Learning of Tensors
Tensors are a special data structure, very similar to arrays and matrices. In PyTorch, we use tensors to encode the input and output of the model, as well as the parameters of the model.
Tensors are similar to NumPy’s ndarrays, except that tensors can run on GPUs or other hardware accelerators. In fact, tensors and NumPy arrays can often share the same underlying memory, eliminating the need to copy data (see Bridging with NumPy). Tensors are also optimized for automatic differentiation (we will see more about this later in the Autograd section). If you are familiar with ndarrays, you will be familiar with the Tensor API.
import torch
import numpy as np
Initializing a Tensor Initializing a tensor
Directly from data Initialized directly from data
Tensors can be created directly from data. Data types are automatically inferred.
data = [[1, 2],[3, 4]]
x_data = torch.tensor(data)
From a NumPy array Initialized from a NumPy array
Tensors can be created from NumPy arrays (and vice versa — see Bridging with NumPy).
np_array = np.array(data)
x_np = torch.from_numpy(np_array)
From another tensor Initialized from another tensor
The new tensor retains the properties (shape, data type) of the parameter tensor unless overridden explicitly.

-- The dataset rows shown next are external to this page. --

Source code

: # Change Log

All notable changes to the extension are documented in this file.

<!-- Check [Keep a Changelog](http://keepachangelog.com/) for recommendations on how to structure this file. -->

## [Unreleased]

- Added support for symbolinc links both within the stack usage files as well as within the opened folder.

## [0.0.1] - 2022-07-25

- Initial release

x_ones = torch.ones_like(x_data) # retains the properties of x_data
print(f"Ones Tensor: \n {x_ones} \n")
x_rand = torch.rand_like(x_data, dtype=torch.float) # overrides the datatype of x_data
print(f"Random Tensor: \n {x_rand} \n")
With random or constant values With random or constant values
shape
is a tuple of tensor dimensions. In the function below, it determines the dimensionality of the output tensor.
shape = (2,3,)
rand_tensor = torch.rand(shape)
ones_tensor = torch.ones(shape)
zeros_tensor = torch.zeros(shape)
print(f"Random Tensor: \n {rand_tensor} \n")
print(f"Ones Tensor: \n {ones_tensor} \n")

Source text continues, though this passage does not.